Building a Community For Your Startup
The 1 Line Description
When to use it
Key Ideas
* This article is a summary of Founders Factory Africa (FFA) content & delivered by Steve Waidelich. [ Summarized by Ighlaas Carlie ]
* A big thanks to FFA for allowing us access to their content!
Building a Community Around Your Startup
Community-led Startup Growth
Entrepreneurs, creators, and businesses are finding that having a community first is the fastest way to launch and sell their content and products.
Community-led growth is a go-to-market strategy in which companies place value beyond their product or service by providing a platform to deepen consumer and brand interactions, providing educational resources, facilitating Q&A through real-time support and feedback, and building brand loyalty, trust, and advocacy.
Building a community is not only good for acquisition but its also a great way of building die-hard fans and advocates for your product to increase retention and customer LTV.
There are six objectives that a community can drive. To help businesses wrap their heads around the options, use the SPACES model:
- Support: Create spaces for customers to answer questions and solve problems for each other. Example: Autodesk support community.
- Product: Create spaces for customers to share product feedback and ideas with each other and with your team. Example: Atlassian feedback section.
- Acquisition: Build programs that help you grow your pipeline and customer base. Example: Branch's Mobile Growth community.
- Contribution: Enable members to contribute content, services, or something else of value to a platform you create. Example: Notion Template Gallery.
- Engagement: Connect customers to each other around their common interests in order to increase customer retention. Example: Culture Amp's Culture First.
- Success: Enable customers to teach each other how to better use your product and be more successful in their careers. Example: Salesforce's Trailblazer program.

Getting started in Community-building
2 ways of getting started in a community-led approach:
- Partner with an Existing community
- Start a community from scratch
Partner with an Existing community
When most founders hear of building a community and using a community to grow their startup, they immediately think of the time and resources needed to grow a community before it can become valuable. Most of the time, most startups don't have the time or resources, that's why we advise partnering with an existing community.
Partnering with a community that has your target market is a great way of breaking into the community growth space without having to build from scratch. It gives you the opportunity to give value and also get value from an already existing community.
Action Steps
- Make a list of community members with your target market.
- Make a list of values you can offer the community members and also the founders of the community - why should they partner with you?
- Reach out to the owners of the community and offer your partnership proposal, alongside the benefit for them.
- Build a partnership with at least one community.
- Start giving out the value and growing the community.
Building a community from scratch
For startups that might find it difficult in identifying already existing communities with their target market, have a niche product and market base, or just want a community centered around their Startup, then building a community from scratch might be the best way to go.
Building a community is much more than building an audience. The value a community brings is 10x greater than the value of an audience.
To build an audience, you help people.

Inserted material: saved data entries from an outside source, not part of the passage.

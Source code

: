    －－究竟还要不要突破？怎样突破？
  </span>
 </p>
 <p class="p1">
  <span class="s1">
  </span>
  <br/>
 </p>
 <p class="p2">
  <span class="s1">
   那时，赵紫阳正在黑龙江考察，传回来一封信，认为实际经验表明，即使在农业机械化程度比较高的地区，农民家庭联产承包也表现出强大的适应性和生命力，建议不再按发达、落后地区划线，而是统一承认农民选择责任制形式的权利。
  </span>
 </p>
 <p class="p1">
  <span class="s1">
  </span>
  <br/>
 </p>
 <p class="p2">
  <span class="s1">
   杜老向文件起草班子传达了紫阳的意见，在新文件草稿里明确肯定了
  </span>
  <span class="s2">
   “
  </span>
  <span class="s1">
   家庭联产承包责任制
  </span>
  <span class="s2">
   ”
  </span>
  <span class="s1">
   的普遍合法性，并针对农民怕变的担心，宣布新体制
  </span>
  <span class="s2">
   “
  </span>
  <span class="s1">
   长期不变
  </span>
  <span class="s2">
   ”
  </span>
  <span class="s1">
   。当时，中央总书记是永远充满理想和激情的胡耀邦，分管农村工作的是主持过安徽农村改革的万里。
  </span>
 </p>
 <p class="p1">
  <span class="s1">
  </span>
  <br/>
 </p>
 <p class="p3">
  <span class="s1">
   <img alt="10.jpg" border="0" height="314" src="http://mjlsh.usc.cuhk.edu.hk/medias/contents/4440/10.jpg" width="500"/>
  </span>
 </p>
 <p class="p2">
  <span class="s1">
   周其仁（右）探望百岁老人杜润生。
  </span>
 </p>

To build a community, you help people help each other - David Spinks, Co-Founder CMX.
Moving your community from 0 to 1000
- The first set of community members should be founders, employees, friends of employees, and friends of friends.
- Reach out to community innovators. Community innovators are micro-influencers in your subject area that have the potential of creating content, influencing users to join the community via Word of Mouth and creating that initial engagement for your community.
- Create a value calendar for your community. A community core focus is to deliver value, once you can give out value, you can get loyalty in response. A Value calendar should consist of the events, offers, and program plans for the community. It can include masterclass, webinars, Exclusive Spaces, Q/A, AMA with experts, discounts, vouchers, offers, content, etc.
- Encourage community members to share the community with their friends and connections.
- Create offers for new community members to get people outside the community to join.
- Reach out to influencers to talk about your community.
- Develop a reward scheme to show loyal community members your appreciation.
- Do things that don't scale - Send personal emails, message to potential community members, offer gift cards.